La cocotte pas loin d’exploser ? Des soupapes à activer en urgence !

Retrouvez ci-dessous la déclaration liminaire portée par FO en ouverture du CSA Ministériel du 16 avril 2026.

CSA ministériel du 16 avril 2026

Déclaration de FORCE OUVRIERE

La cocotte pas loin d’exploser ?

Des soupapes à activer en urgence !

Monsieur le Président

Mesdames, messieurs,

Chers camarades,


Lors de la dernière formation spécialisée SSCT ministérielle, Force Ouvrière alertait solennellement : « la cocotte n’est pas loin d’exploser ».
Depuis, les signaux faibles sont devenus des signaux forts. Et l’absence de réponses concrètes transforme la pression en risque réel.

Aujourd’hui, FO réclame la mise sur la table de mesures immédiates, concrètes, opérationnelles. Car pour éviter l’explosion, il faut désormais ouvrir des soupapes.

Pouvoir d’achat et carburants : une urgence sociale ignorée

Force Ouvrière a souhaité appeler l’attention des ministres sur les conséquences particulièrement préoccupantes de la hausse continue des prix des carburants pour de nombreux agents relevant de leurs ministères (courrier à retrouver ICI).

Cette augmentation brutale et durable affecte directement le pouvoir d’achat de vos agents, qui ont déjà perdu 10 % de pouvoir d’achat depuis 2022, et dont beaucoup ne disposent d’aucune alternative crédible à l’usage du véhicule individuel pour leurs déplacements domicile-travail. Cette situation est d’autant plus marquée dans les nombreux secteurs où les transports en commun sont insuffisants ou inexistants.

Alors que des mesures de soutien ont été annoncées pour certains secteurs économiques, Force Ouvrière constate qu’aucune réponse d’ampleur n’est aujourd’hui apportée aux agents publics, pourtant directement concernés.

Dans ce contexte, FO, en cohérence avec les positions portées par la FGF-FO en matière de défense du pouvoir d’achat et des conditions de travail, vous demande la mise en place de mesures nationales exceptionnelles et immédiates.

À ce titre, nous sollicitons notamment :

  • la généralisation et l’assouplissement du télétravail choisi, sans restriction excessive, lorsque les missions le permettent ;
  • la mise en œuvre de la modalité de travail en 4,5 jours (FO prend acte de l’inscription du texte par l’administration sur notre proposition … et de son retrait à la demande des autres organisations syndicales ) et l’ouverture plus large de la semaine en 4 jours ;
  • la possibilité effective d’aménagements des horaires de travail, afin de limiter les déplacements aux heures de forte contrainte ;
  • élargissement de la possibilité de remisage à domicile des véhicules de service avant ou après un déplacement ;
  • l’étude de dispositifs de compensation financière ciblée pour les agents les plus impactés, notamment dans les territoires ultramarins ;
  • des consignes nationales claires garantissant une application homogène de ces mesures sur l’ensemble du territoire ;
  • sans oublier même si c’est symbolique, la nécessaire augmentation des indemnités d’astreinte.

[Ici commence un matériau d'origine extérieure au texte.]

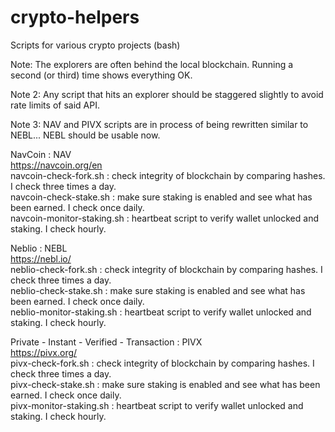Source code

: # crypto-helpers
Scripts for various crypto projects (bash)

Note: The explorers are often behind the local blockchain.  Running a second (or third) time shows everything OK.

Note 2: Any script that hits an explorer should be staggered slightly to avoid rate limits of said API.

Note 3: NAV and PIVX scripts are in process of being rewritten similar to NEBL... NEBL should be usable now.

NavCoin : NAV<br>
https://navcoin.org/en<br>
navcoin-check-fork.sh : check integrity of blockchain by comparing hashes. I check three times a day.<br>
navcoin-check-stake.sh : make sure staking is enabled and see what has been earned. I check once daily.<br>
navcoin-monitor-staking.sh : heartbeat script to verify wallet unlocked and staking. I check hourly.</br>

Neblio : NEBL<br>
https://nebl.io/<br>
neblio-check-fork.sh : check integrity of blockchain by comparing hashes. I check three times a day.<br>
neblio-check-stake.sh : make sure staking is enabled and see what has been earned. I check once daily.<br>
neblio-monitor-staking.sh : heartbeat script to verify wallet unlocked and staking. I check hourly.</br>

Private - Instant - Verified - Transaction : PIVX<br>
https://pivx.org/<br>
pivx-check-fork.sh : check integrity of blockchain by comparing hashes. I check three times a day.<br>
pivx-check-stake.sh : make sure staking is enabled and see what has been earned.  I check once daily.<br>
pivx-monitor-staking.sh : heartbeat script to verify wallet unlocked and staking. I check hourly.</br>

Au-delà de la situation conjoncturelle, cette problématique interroge plus largement les conditions d’exercice des missions de service public et les moyens donnés aux agents pour les assurer dans des conditions soutenables.
Force Ouvrière rappelle son attachement à une politique ambitieuse d’augmentation du pouvoir d’achat des agents publics, justifiant notamment au plan ministériel la relance de plans de requalification dans le PLF 2027, ainsi qu’à des organisations du travail adaptées aux réalités du terrain.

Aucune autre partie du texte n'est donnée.